Il passaggio dalla strada alle pizzerie è il vero salto di qualità. Arriva, stando ai documenti dell’epoca, negli anni Trenta dell’Ottocento, quando il piatto comincia a diventare non solo cibo per i poveri, ma anche quello dell’aristocrazia. L’anno - così vuole la tradizione - è il 1889. Occasione è la visita della regina Margherita a Napoli. Durante la passeggiata nella città campana, i regnanti furono accolti da Raffaele Esposito, il miglior pizzaiolo dell’epoca che realizzò per loro tre pizze classiche: la pizza alla «Mastunicola» (strutto, formaggio, basilico), la «Marinara» (pomodoro, aglio, olio, origano) e «pomodoro e mozzarella» (pomodoro, olio, mozzarella, origano), realizzata in onore proprio della regina Margherita i cui colori richiamavano intenzionalmente il tricolore italiano.
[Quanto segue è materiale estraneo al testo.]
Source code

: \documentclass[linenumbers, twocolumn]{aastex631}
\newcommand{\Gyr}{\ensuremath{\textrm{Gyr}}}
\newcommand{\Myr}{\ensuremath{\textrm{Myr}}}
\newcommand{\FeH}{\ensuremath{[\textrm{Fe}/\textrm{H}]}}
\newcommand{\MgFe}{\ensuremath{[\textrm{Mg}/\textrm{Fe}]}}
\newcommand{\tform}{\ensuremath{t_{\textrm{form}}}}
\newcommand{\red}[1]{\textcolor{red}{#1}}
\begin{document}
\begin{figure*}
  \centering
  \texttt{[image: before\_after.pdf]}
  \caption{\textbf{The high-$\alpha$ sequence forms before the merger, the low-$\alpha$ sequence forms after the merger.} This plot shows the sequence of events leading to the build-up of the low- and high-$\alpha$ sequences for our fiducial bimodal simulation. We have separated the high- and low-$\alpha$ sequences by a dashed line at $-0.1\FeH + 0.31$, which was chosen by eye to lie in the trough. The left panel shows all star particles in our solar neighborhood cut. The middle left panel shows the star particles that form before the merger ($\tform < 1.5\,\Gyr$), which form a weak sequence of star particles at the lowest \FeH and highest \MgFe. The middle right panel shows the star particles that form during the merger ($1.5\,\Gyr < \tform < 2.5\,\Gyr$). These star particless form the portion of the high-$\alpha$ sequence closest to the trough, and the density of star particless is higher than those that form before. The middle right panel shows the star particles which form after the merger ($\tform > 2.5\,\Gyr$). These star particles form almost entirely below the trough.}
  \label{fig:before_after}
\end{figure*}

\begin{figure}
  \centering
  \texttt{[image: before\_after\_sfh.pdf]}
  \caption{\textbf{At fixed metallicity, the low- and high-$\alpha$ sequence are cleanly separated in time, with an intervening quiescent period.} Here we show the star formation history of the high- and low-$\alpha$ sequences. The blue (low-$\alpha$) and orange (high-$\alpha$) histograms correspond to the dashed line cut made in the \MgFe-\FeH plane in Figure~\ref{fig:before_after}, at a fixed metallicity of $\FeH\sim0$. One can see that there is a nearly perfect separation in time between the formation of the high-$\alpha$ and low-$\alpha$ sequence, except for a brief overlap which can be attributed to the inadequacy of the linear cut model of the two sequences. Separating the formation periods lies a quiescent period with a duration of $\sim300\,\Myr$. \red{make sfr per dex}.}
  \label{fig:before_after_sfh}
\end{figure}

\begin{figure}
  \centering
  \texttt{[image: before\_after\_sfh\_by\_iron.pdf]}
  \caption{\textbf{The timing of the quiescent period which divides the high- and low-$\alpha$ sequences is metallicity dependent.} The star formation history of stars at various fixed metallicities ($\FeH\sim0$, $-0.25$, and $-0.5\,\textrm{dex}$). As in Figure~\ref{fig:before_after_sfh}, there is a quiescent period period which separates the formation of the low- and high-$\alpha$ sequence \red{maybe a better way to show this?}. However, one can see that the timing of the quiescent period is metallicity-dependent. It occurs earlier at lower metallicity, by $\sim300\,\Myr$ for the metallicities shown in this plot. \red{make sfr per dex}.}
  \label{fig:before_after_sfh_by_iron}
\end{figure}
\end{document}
Nel corso dei secoli, la pizza ha subito trasformazioni e reinterpretazioni, adattandosi alle mode, ai gusti e alle innovazioni gastronomiche. Tra le varianti più originali e spettacolari della pizza contemporanea, spicca la pizza con cornicione ripieno, un'opera di ingegno e maestria che combina tradizione e creatività. Farcire di formaggio fondente il cornicione della pizza è stata un’idea rivoluzionaria.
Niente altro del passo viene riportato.